Besides, a group, Movement for the Restoration of Cross River Peoples Democratic Party (MFTROCR) had, mid-last year called for the suspension of Governor Ayade and five others for dragging the national PDP and its officers to court over congresses.
The coordinator of the group, Comrade Raymond Takon, had said, “we are aware that some of his (governor’s) diehard loyalists are advising their boss to quit PDP if they refused to allow them have their way in terms of who takes over the party structures. We also have it on good authority that the Governor has been discreetly discussing with some top APC members in Abuja on how to defect.
“Against this background, we call on the national party leadership to take drastic action against the state leadership led by Ntufam Inok by sanctioning all those who took the party to court and their sponsors.”
Some PDP leaders disagree with party
Investigations showed not all PDP leaders were flexing muscles with Gov Ayade. A former Aviation Minister, Femi Fani-Kayode, during his visit to Calabar some months ago, threatened that many PDP bigwigs, including himself, would leave the party should Ayade be forced to defect over controversy surrounding who controls the party structure.
In what analysts saw as a veiled reference to a South South Governor, Fani-Kayode had warned “You cannot and must not undermine a sitting Governor or attempt to humiliate him in his own state and before his people. Some of those that are advocating and behind this nonsense would never allow it to happen in their own states.
“No-one, no matter how big or powerful, should think that they own the PDP.

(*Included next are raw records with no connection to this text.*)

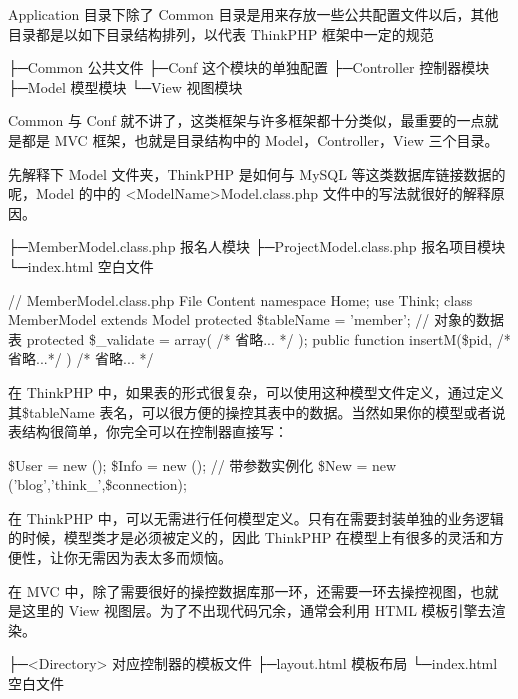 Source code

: Application 目录下除了 Common 目录是用来存放一些公共配置文件以后，其他目录都是以如下目录结构排列，以代表 ThinkPHP 框架中一定的规范

\begin{code}
├─Common       公共文件
├─Conf         这个模块的单独配置
├─Controller   控制器模块
├─Model        模型模块
└─View         视图模块
\end{code}

Common 与 Conf 就不讲了，这类框架与许多框架都十分类似，最重要的一点就是都是 MVC 框架，也就是目录结构中的 Model，Controller，View 三个目录。

先解释下 Model 文件夹，ThinkPHP 是如何与 MySQL 等这类数据库链接数据的呢，Model 的中的 <ModelName>Model.class.php 文件中的写法就很好的解释原因。

\begin{code}
├─MemberModel.class.php    报名人模块
├─ProjectModel.class.php   报名项目模块
└─index.html               空白文件
\end{code}

\begin{code}
// MemberModel.class.php File Content
namespace Home\Model;
use Think\Model;
class MemberModel extends Model{
    protected \$tableName = 'member'; // 对象的数据表
    protected \$_validate = array( /* 省略... */ );
    public function insertM(\$pid, /*省略...*/ )
    { /* 省略... */ }
}
\end{code}

在 ThinkPHP 中，如果表的形式很复杂，可以使用这种模型文件定义，通过定义其\$tableName 表名，可以很方便的操控其表中的数据。当然如果你的模型或者说表结构很简单，你完全可以在控制器直接写：

\begin{code}
\$User = new \Home\Model\UserModel();
\$Info = new \Admin\Model\InfoModel();
// 带参数实例化
\$New  = new \Home\Model\NewModel('blog','think_',\$connection);
\end{code}

在 ThinkPHP 中，可以无需进行任何模型定义。只有在需要封装单独的业务逻辑的时候，模型类才是必须被定义的，因此 ThinkPHP 在模型上有很多的灵活和方便性，让你无需因为表太多而烦恼。

在 MVC 中，除了需要很好的操控数据库那一环，还需要一环去操控视图，也就是这里的 View 视图层。为了不出现代码冗余，通常会利用 HTML 模板引擎去渲染。

\begin{code}
├─<Directory>   对应控制器的模板文件
├─layout.html   模板布局
└─index.html    空白文件
\end{code}


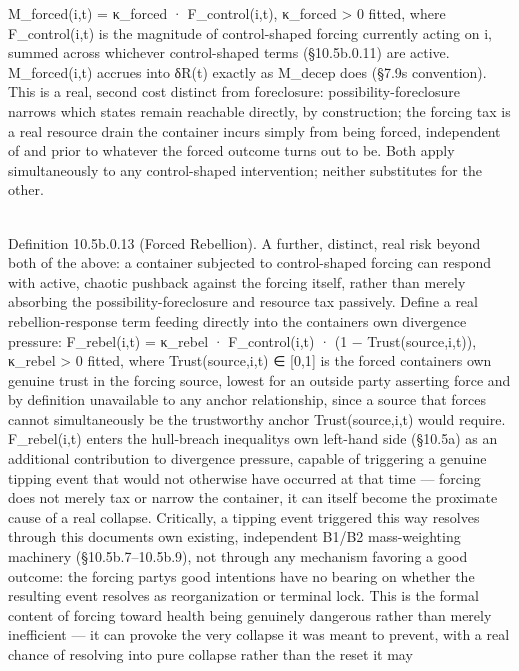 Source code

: \documentclass[
]{article}
\begin{document}
M\_forced(i,t) = κ\_forced · F\_control(i,t), κ\_forced \textgreater{} 0
fitted, where F\_control(i,t) is the magnitude of control-shaped forcing
currently acting on i, summed across whichever control-shaped terms
(§10.5b.0.11) are active. M\_forced(i,t) accrues into δR(t) exactly as
M\_decep does (§7.9\textquotesingle s convention). This is a real,
second cost distinct from foreclosure: possibility-foreclosure narrows
which states remain reachable directly, by construction; the forcing tax
is a real resource drain the container incurs simply from being forced,
independent of and prior to whatever the forced outcome turns out to be.
Both apply simultaneously to any control-shaped intervention; neither
substitutes for the other.\\
\strut \\
Definition 10.5b.0.13 (Forced Rebellion). A further, distinct, real risk
beyond both of the above: a container subjected to control-shaped
forcing can respond with active, chaotic pushback against the forcing
itself, rather than merely absorbing the possibility-foreclosure and
resource tax passively. Define a real rebellion-response term feeding
directly into the container\textquotesingle s own divergence pressure:
F\_rebel(i,t) = κ\_rebel · F\_control(i,t) · (1 − Trust(source,i,t)),
κ\_rebel \textgreater{} 0 fitted, where Trust(source,i,t) ∈ {[}0,1{]} is
the forced container\textquotesingle s own genuine trust in the forcing
source, lowest for an outside party asserting force and by definition
unavailable to any anchor relationship, since a source that forces
cannot simultaneously be the trustworthy anchor Trust(source,i,t) would
require. F\_rebel(i,t) enters the hull-breach
inequality\textquotesingle s own left-hand side (§10.5a) as an
additional contribution to divergence pressure, capable of triggering a
genuine tipping event that would not otherwise have occurred at that
time --- forcing does not merely tax or narrow the container, it can
itself become the proximate cause of a real collapse. Critically, a
tipping event triggered this way resolves through this
document\textquotesingle s own existing, independent B1/B2
mass-weighting machinery (§10.5b.7--10.5b.9), not through any mechanism
favoring a good outcome: the forcing party\textquotesingle s good
intentions have no bearing on whether the resulting event resolves as
reorganization or terminal lock. This is the formal content of forcing
toward health being genuinely dangerous rather than merely inefficient
--- it can provoke the very collapse it was meant to prevent, with a
real chance of resolving into pure collapse rather than the reset it may
\end{document}
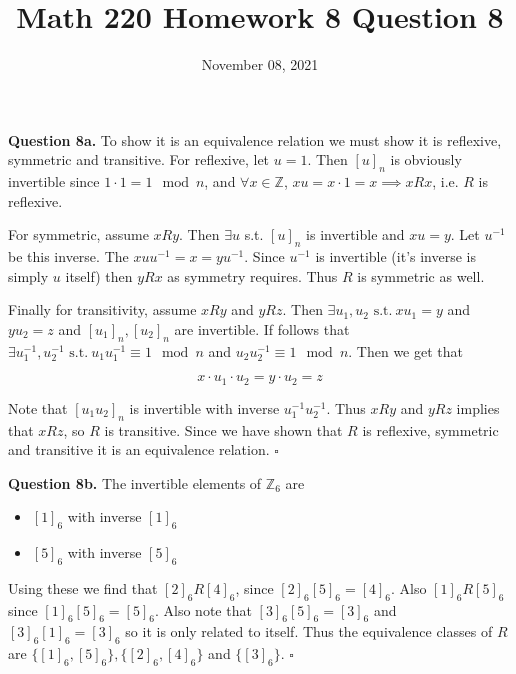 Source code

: \documentclass[letterpaper, reqno,11pt]{article}
\newcommand{\ZZ}{\mathbb{Z}}
\newcommand{\st}{\text{ s.t.}\ }
\begin{document}
\title{Math 220 Homework 8 Question 8}
\date{November 08, 2021}
\maketitle

{\noindent\bf Question 8a.} To show it is an equivalence relation we must show it is reflexive, symmetric and transitive. For reflexive, let $u=1$. Then $[u]_n$ is obviously invertible since $1\cdot 1=1\mod n$, and $\forall x\in\ZZ$, $xu=x\cdot 1=x\implies xRx$, i.e. $R$ is reflexive. 

For symmetric, assume $xRy$. Then $\exists u$ s.t. $[u]_n$ is invertible and $xu=y$. Let $u^{-1}$ be this inverse. The $xuu^{-1}=x=yu^{-1}$. Since $u^{-1}$ is invertible (it's inverse is simply $u$ itself) then $yRx$ as symmetry requires. Thus $R$ is symmetric as well. 

Finally for transitivity, assume $xRy$ and $yRz$. Then $\exists u_1, u_2\st xu_1=y$ and $yu_2=z$ and $[u_1]_n, [u_2]_n$ are invertible. If follows that $\exists u_1^{-1}, u_2^{-1}\st u_1u_1^{-1}\equiv 1\mod n$ and $u_2u_2^{-1}\equiv 1\mod n$. Then we get that 

\[
    x\cdot u_1\cdot u_2=y\cdot u_2=z    
\]

Note that $[u_1u_2]_n$ is invertible with inverse $u_1^{-1}u_2^{-1}$. Thus $xRy$ and $yRz$ implies that $xRz$, so $R$ is transitive. Since we have shown that $R$ is reflexive, symmetric and transitive it is an equivalence relation. $\square$

{\noindent\bf Question 8b.} The invertible elements of $\ZZ_6$ are 

\begin{itemize}
    \item $[1]_6$ with inverse $[1]_6$
    \item $[5]_6$ with inverse $[5]_6$
\end{itemize}

Using these we find that $[2]_6R[4]_6$, since $[2]_6[5]_6=[4]_6$. Also $[1]_6R[5]_6$ since $[1]_6[5]_6=[5]_6$. Also note that $[3]_6[5]_6=[3]_6$ and $[3]_6[1]_6=[3]_6$ so it is only related to itself. Thus the equivalence classes of $R$ are $\{[1]_6, [5]_6\}, \{[2]_6, [4]_6\}$ and $\{[3]_6\}$. $\square$

 
\end{document}
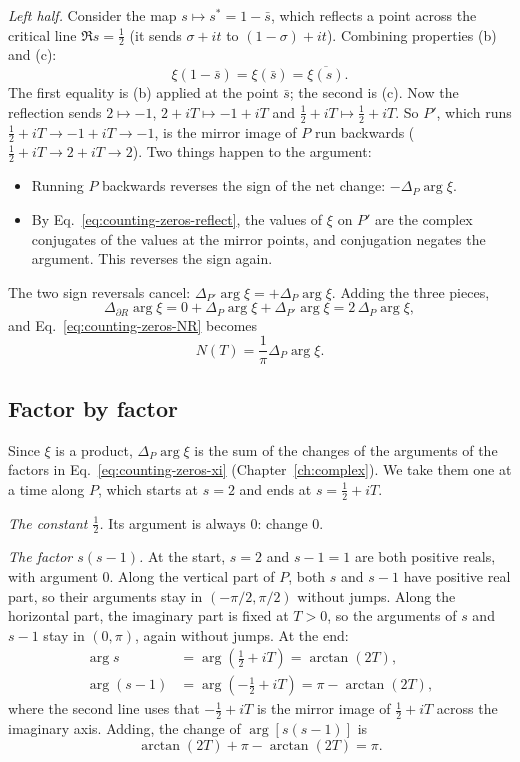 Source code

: \emph{Left half.} Consider the map $s\mapsto s^*=1-\bar s$, which reflects a point across the critical line $\Re s=\tfrac12$ (it sends $\sigma+it$ to $(1-\sigma)+it$). Combining properties (b) and (c):
\begin{equation}
\xi(1-\bar s)=\xi(\bar s)=\overline{\xi(s)}.
\label{eq:counting-zeros-reflect}
\end{equation}
The first equality is (b) applied at the point $\bar s$; the second is (c). Now the reflection sends $2\mapsto-1$, $2+iT\mapsto-1+iT$ and $\tfrac12+iT\mapsto\tfrac12+iT$. So $P'$, which runs $\tfrac12+iT\to-1+iT\to-1$, is the mirror image of $P$ run backwards ($\tfrac12+iT\to2+iT\to2$). Two things happen to the argument:
\begin{itemize}
\item Running $P$ backwards reverses the sign of the net change: $-\Delta_P\arg\xi$.
\item By Eq.~\eqref{eq:counting-zeros-reflect}, the values of $\xi$ on $P'$ are the complex conjugates of the values at the mirror points, and conjugation negates the argument. This reverses the sign again.
\end{itemize}
The two sign reversals cancel: $\Delta_{P'}\arg\xi=+\Delta_P\arg\xi$. Adding the three pieces,
\begin{equation}
\Delta_{\partial R}\arg\xi=0+\Delta_P\arg\xi+\Delta_{P'}\arg\xi=2\,\Delta_P\arg\xi,
\end{equation}
and Eq.~\eqref{eq:counting-zeros-NR} becomes
\begin{equation}
N(T)=\frac{1}{\pi}\Delta_P\arg\xi.
\label{eq:counting-zeros-NP}
\end{equation}

\subsection{Factor by factor}

Since $\xi$ is a product, $\Delta_P\arg\xi$ is the sum of the changes of the arguments of the factors in Eq.~\eqref{eq:counting-zeros-xi} (Chapter~\ref{ch:complex}). We take them one at a time along $P$, which starts at $s=2$ and ends at $s=\tfrac12+iT$.

\emph{The constant $\tfrac12$.} Its argument is always 0: change $0$.

\emph{The factor $s(s-1)$.} At the start, $s=2$ and $s-1=1$ are both positive reals, with argument 0. Along the vertical part of $P$, both $s$ and $s-1$ have positive real part, so their arguments stay in $(-\pi/2,\pi/2)$ without jumps. Along the horizontal part, the imaginary part is fixed at $T>0$, so the arguments of $s$ and $s-1$ stay in $(0,\pi)$, again without jumps. At the end:
\begin{align*}
\arg s&=\arg\!\left(\tfrac12+iT\right)=\arctan(2T),\\
\arg(s-1)&=\arg\!\left(-\tfrac12+iT\right)=\pi-\arctan(2T),
\end{align*}
where the second line uses that $-\tfrac12+iT$ is the mirror image of $\tfrac12+iT$ across the imaginary axis. Adding, the change of $\arg[s(s-1)]$ is
\begin{equation}
\arctan(2T)+\pi-\arctan(2T)=\pi.
\end{equation}


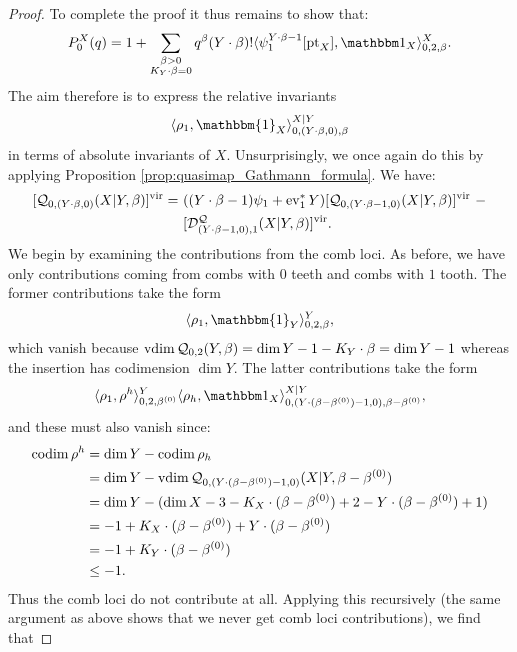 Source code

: \begin{proof}
To complete the proof it thus remains to show that:
\begin{equation*} P_0^X(q) = 1 + \sum_{\substack{\beta>0 \\ K_Y\cdot\beta=0}} q^\beta(Y\cdot\beta)!\langle\psi_1^{Y\cdot\beta-1} [\pt_X],\mathbbm 1_{X}\rangle_{0,2,\beta}^X. \end{equation*}
The aim therefore is to express the relative invariants
\begin{equation*} \langle \rho_1 , \mathbbm{1}_X \rangle_{0,(Y\cdot\beta,0),\beta}^{X|Y} \end{equation*}
in terms of absolute invariants of $X$. Unsurprisingly, we once again do this by applying Proposition \ref{prop:quasimap_Gathmann_formula}. We have:
\begin{align*} [\mathcal{Q}_{0,(Y \cdot \beta,0)}(X|Y,\beta)]^{\mathrm{vir}} = \ & ((Y\cdot\beta-1)\psi_1+\operatorname{ev}_1^*Y) [\mathcal{Q}_{0,(Y\cdot\beta-1,0)}(X|Y,\beta)]^{\mathrm{vir}} \ - \\
& [\mathcal{D}_{(Y\cdot\beta-1,0),1}^{\mathcal Q}(X|Y,\beta)]^{\mathrm{vir}}. \end{align*}
We begin by examining the contributions from the comb loci. As before, we have only contributions coming from combs with $0$ teeth and combs with $1$ tooth. The former contributions take the form
\begin{equation*} \langle \rho_1 , \mathbbm{1}_Y \rangle_{0,2,\beta}^Y, \end{equation*}
which vanish because $\operatorname{vdim}{\mathcal{Q}_{0,2}(Y,\beta)} = \dim Y -1 -K_Y\cdot\beta = \dim Y -1$ whereas the insertion has codimension $\dim Y$. The latter contributions take the form
\begin{equation*} \langle \rho_1 ,\rho^h\rangle_{0,2,\beta^{(0)}}^Y \langle \rho_h,\mathbbm 1_{X}\rangle_{0,(Y\cdot(\beta-\beta^{(0)})-1,0),\beta-\beta^{(0)}}^{X|Y},\end{equation*}
and these must also vanish since:
\begin{align*} \operatorname{codim} \rho^h & = \dim Y - \operatorname{codim} \rho_h \\
& = \dim Y - \operatorname{vdim} \mathcal{Q}_{0,(Y\cdot(\beta-\beta^{(0)})-1,0)}(X|Y,\beta-\beta^{(0)}) \\
& = \dim Y - (\dim X - 3 - K_X \cdot (\beta - \beta^{(0)}) + 2 - Y \cdot (\beta - \beta^{(0)}) + 1) \\
&= -1 + K_X \cdot (\beta-\beta^{(0)}) + Y \cdot (\beta-\beta^{(0)}) \\
& = -1 + K_Y\cdot(\beta-\beta^{(0)}) \\
& \leq -1.
\end{align*}
Thus the comb loci do not contribute at all. Applying this recursively (the same argument as above shows that we never get comb loci contributions), we find that

\end{proof}
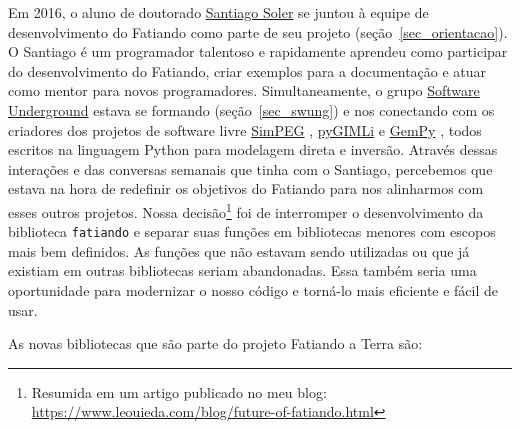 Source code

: \documentclass[10pt,a4paper,oneside]{book}
\begin{document}
Em 2016, o aluno de doutorado \href{https://www.santisoler.com/}{Santiago
Soler} se juntou à equipe de desenvolvimento do Fatiando como parte de seu
projeto (seção~\ref{sec_orientacao}).
O Santiago é um programador talentoso e rapidamente aprendeu como participar
do desenvolvimento do Fatiando, criar exemplos para a documentação e atuar como
mentor para novos programadores.
Simultaneamente, o grupo
\href{https://softwareunderground.org/}{Software Underground} estava se
formando (seção~\ref{sec_swung}) e nos conectando com os criadores dos projetos
de software livre
\href{https://simpeg.xyz/}{SimPEG} \citep{Cockett2015},
\href{https://www.pygimli.org}{pyGIMLi} \citep{Rucker2017} e
\href{https://www.gempy.org/}{GemPy} \citep{delaVarga2019},
todos escritos na linguagem Python para modelagem direta e inversão.
Através dessas interações e das conversas semanais que tinha com o Santiago,
percebemos que estava na hora de redefinir os objetivos do Fatiando para
nos alinharmos com esses outros projetos.
Nossa decisão\footnote{Resumida em um artigo publicado no meu blog:
\url{https://www.leouieda.com/blog/future-of-fatiando.html}} foi de
interromper o desenvolvimento da biblioteca \texttt{fatiando} e separar suas
funções em bibliotecas menores com escopos mais bem definidos.
As funções que não estavam sendo utilizadas ou que já existiam em outras
bibliotecas seriam abandonadas.
Essa também seria uma oportunidade para modernizar o nosso código e torná-lo
mais eficiente e fácil de usar.

As novas bibliotecas que são parte do projeto Fatiando a Terra são:
\end{document}
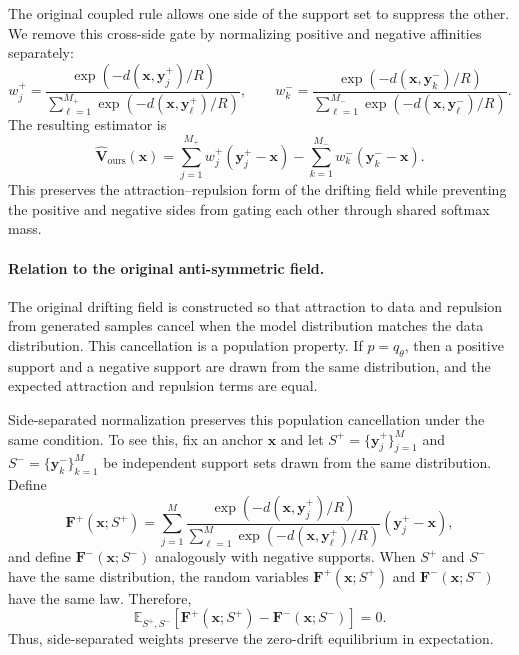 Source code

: \documentclass{article}
\newcommand{\F}{\mathbf{F}}
\newcommand{\V}{\mathbf{V}}
\newcommand{\x}{\mathbf{x}}
\newcommand{\yp}{\mathbf{y}^{+}}
\newcommand{\yn}{\mathbf{y}^{-}}
\begin{document}
The original coupled rule allows one side of the support set to suppress the other.
We remove this cross-side gate by normalizing positive and negative affinities separately:
\begin{equation}
w_j^+
=
\frac{\exp(-d(\x,\yp_j)/R)}
{\sum_{\ell=1}^{M_+}\exp(-d(\x,\yp_\ell)/R)},
\qquad
w_k^-
=
\frac{\exp(-d(\x,\yn_k)/R)}
{\sum_{\ell=1}^{M_-}\exp(-d(\x,\yn_\ell)/R)}.
\label{eq:side_separated_weights}
\end{equation}
The resulting estimator is
\begin{equation}
\widehat{\V}_{\mathrm{ours}}(\x)
=
\sum_{j=1}^{M_+}
w_j^+(\yp_j-\x)
-
\sum_{k=1}^{M_-}
w_k^-(\yn_k-\x).
\label{eq:our_estimator}
\end{equation}
This preserves the attraction--repulsion form of the drifting field while preventing the positive and negative sides from gating each other through shared softmax mass.

\paragraph{Relation to the original anti-symmetric field.}
The original drifting field is constructed so that attraction to data and repulsion from generated samples cancel when the model distribution matches the data distribution.
This cancellation is a population property.
If $p=q_\theta$, then a positive support and a negative support are drawn from the same distribution, and the expected attraction and repulsion terms are equal.

Side-separated normalization preserves this population cancellation under the same condition.
To see this, fix an anchor $\x$ and let $S^+=\{\yp_j\}_{j=1}^{M}$ and $S^-=\{\yn_k\}_{k=1}^{M}$ be independent support sets drawn from the same distribution.
Define
\begin{equation}
\F^{+}(\x;S^+)
=
\sum_{j=1}^{M}
\frac{\exp(-d(\x,\yp_j)/R)}
{\sum_{\ell=1}^{M}\exp(-d(\x,\yp_\ell)/R)}
(\yp_j-\x),
\end{equation}
and define $\F^{-}(\x;S^-)$ analogously with negative supports.
When $S^+$ and $S^-$ have the same distribution, the random variables $\F^{+}(\x;S^+)$ and $\F^{-}(\x;S^-)$ have the same law.
Therefore,
\begin{equation}
\mathbb{E}_{S^+,S^-}
\left[
\F^{+}(\x;S^+)-\F^{-}(\x;S^-)
\right]
=
0.
\label{eq:separate_population_cancellation}
\end{equation}
Thus, side-separated weights preserve the zero-drift equilibrium in expectation.
\end{document}
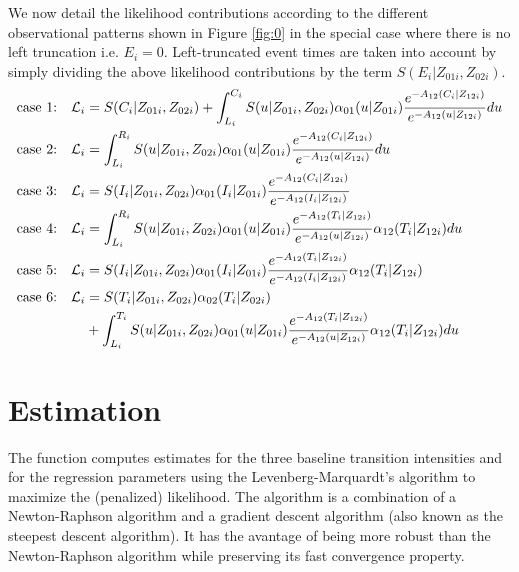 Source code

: \documentclass[article]{jss}
\begin{document}
We now detail the likelihood contributions according to the different
observational patterns shown in Figure \ref{fig:0} in the special
case where there is no left truncation i.e. \(E_i=0\).
Left-truncated event times are taken into account by simply dividing 
the above
likelihood contributions by the term \({S(E_{i}|Z_{01i},Z_{02i})}\).
\begin{equation}\label{eq:1}
 \begin{split}
 \text{case 1:}\quad {\cal L}_i & = S(C_i|Z_{01i},Z_{02i}) + \int_{L_i}^{C_i} S(u|Z_{01i},Z_{02i}) \alpha_{01}(u|Z_{01i}) \frac{e^{-{A}_{12}(C_i|Z_{12i})}}{e^{-{A}_{12}(u|Z_{12i})}}du \\
 \text{case 2:}\quad {\cal L}_i & = \int_{L_i} ^{R_i} S(u|Z_{01i},Z_{02i}) \alpha_{01}(u|Z_{01i}) \frac{e^{-{A}_{12}(C_i|Z_{12i})}}{e^{-{A}_{12}(u|Z_{12i})}}du\\
 \text{case 3:}\quad {\cal L}_i & =  S(I_i|Z_{01i},Z_{02i}) \alpha_{01}(I_i|Z_{01i}) \frac{e^{-{A}_{12}(C_i|Z_{12i})}}{e^{-{A}_{12}(I_i|Z_{12i})}}\\
 \text{case 4:}\quad {\cal L}_i & = \int_{L_i} ^{R_i} S(u|Z_{01i},Z_{02i}) \alpha_{01}(u|Z_{01i}) \frac{e^{-{A}_{12}(T_i|Z_{12i})}}{e^{-{A}_{12}(u|Z_{12i})}} \alpha_{12}(T_i|Z_{12i})du\\
 \text{case 5:}\quad  {\cal L}_i & =  S(I_i|Z_{01i},Z_{02i}) \alpha_{01}(I_i|Z_{01i}) \frac{e^{-{A}_{12}(T_i|Z_{12i})}}{e^{-{A}_{12}(I_i|Z_{12i})}} \alpha_{12}(T_i|Z_{12i})\\ 
 \text{case 6:}\quad {\cal L}_i & = S(T_i|Z_{01i},Z_{02i})\alpha_{02}(T_i|Z_{02i}) \\
  \qquad & + \int_{L_i}^{T_i} S(u|Z_{01i},Z_{02i}) \alpha_{01}(u|Z_{01i}) \frac{e^{-{A}_{12}(T_i|Z_{12i})}}{e^{-{A}_{12}(u|Z_{12i})}} \alpha_{12}(T_i|Z_{12i}) du \\
 \end{split}
 \end{equation}
\section{Estimation}
\label{sec-3}

The  function computes estimates for the three baseline
transition intensities and for the regression parameters using the
Levenberg-Marquardt's algorithm \citep{Levenberg_1944,Marquardt_1963}
to maximize the (penalized) likelihood.  The algorithm is a
combination of a Newton-Raphson algorithm and a gradient descent
algorithm (also known as the steepest descent algorithm). It has the
avantage of being more robust than the Newton-Raphson algorithm while
preserving its fast convergence property.
\end{document}
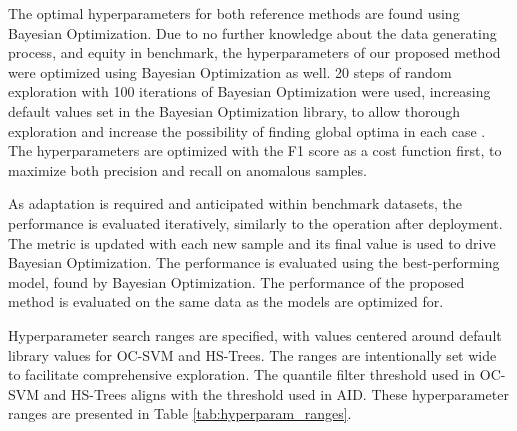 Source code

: The optimal hyperparameters for both reference methods are found using Bayesian Optimization. Due to no further knowledge about the data generating process, and equity in benchmark, the hyperparameters of our proposed method were optimized using Bayesian Optimization as well. 20 steps of random exploration with 100 iterations of Bayesian Optimization were used, increasing default values set in the Bayesian Optimization library, to allow thorough exploration and increase the possibility of finding global optima in each case \citep{Nogueira2014}. The hyperparameters are optimized with the F1 score as a cost function first, to maximize both precision and recall on anomalous samples. %

As adaptation is required and anticipated within benchmark datasets, the performance is evaluated iteratively, similarly to the operation after deployment. The metric is updated with each new sample and its final value is used to drive Bayesian Optimization. The performance is evaluated using the best-performing model, found by Bayesian Optimization. The performance of the proposed method is evaluated on the same data as the models are optimized for.

Hyperparameter search ranges are specified, with values centered around default library values for OC-SVM and HS-Trees. The ranges are intentionally set wide to facilitate comprehensive exploration. The quantile filter threshold used in OC-SVM and HS-Trees aligns with the threshold used in AID. These hyperparameter ranges are presented in Table \ref{tab:hyperparam_ranges}.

If there is any attempt to undermine Ayade it will spark off a crisis in the party that will split it right down the middle and the consequences will not be limited to Cross River state.” PDP leaders seemed to have given deaf ears to the warning.
Permutations over 2023
While the issue of party structure is regarded as immediate cause of disagreement between PDP and Gov Ayade, findings indicated that many PDP leaders had on several occasions expressed readiness to ensure the governor has no hands on who takes over from him in 2023. A Source said PDP was afraid Ayade could bring up a successor who could take after him as such were hell bent in giving him a fight.
Politics in Cross River redefined
Political watchers are of the opinion that the stage has been set for one of the biggest political battles in the history of Cross River state. And with 22 years of PDP’s political monopoly of the state brought to a dramatic end by the governor, analysts predict interesting political battles ahead.
While the APC and PDP boast of political heavyweights, financial muscles and the know-how on political maneuverings, youths from both political divides have vowed to ensure their principals emerged victorious in the oncoming contest but which party outsmarts the other would be decided in 2023 when all dices would have been thrown on the table.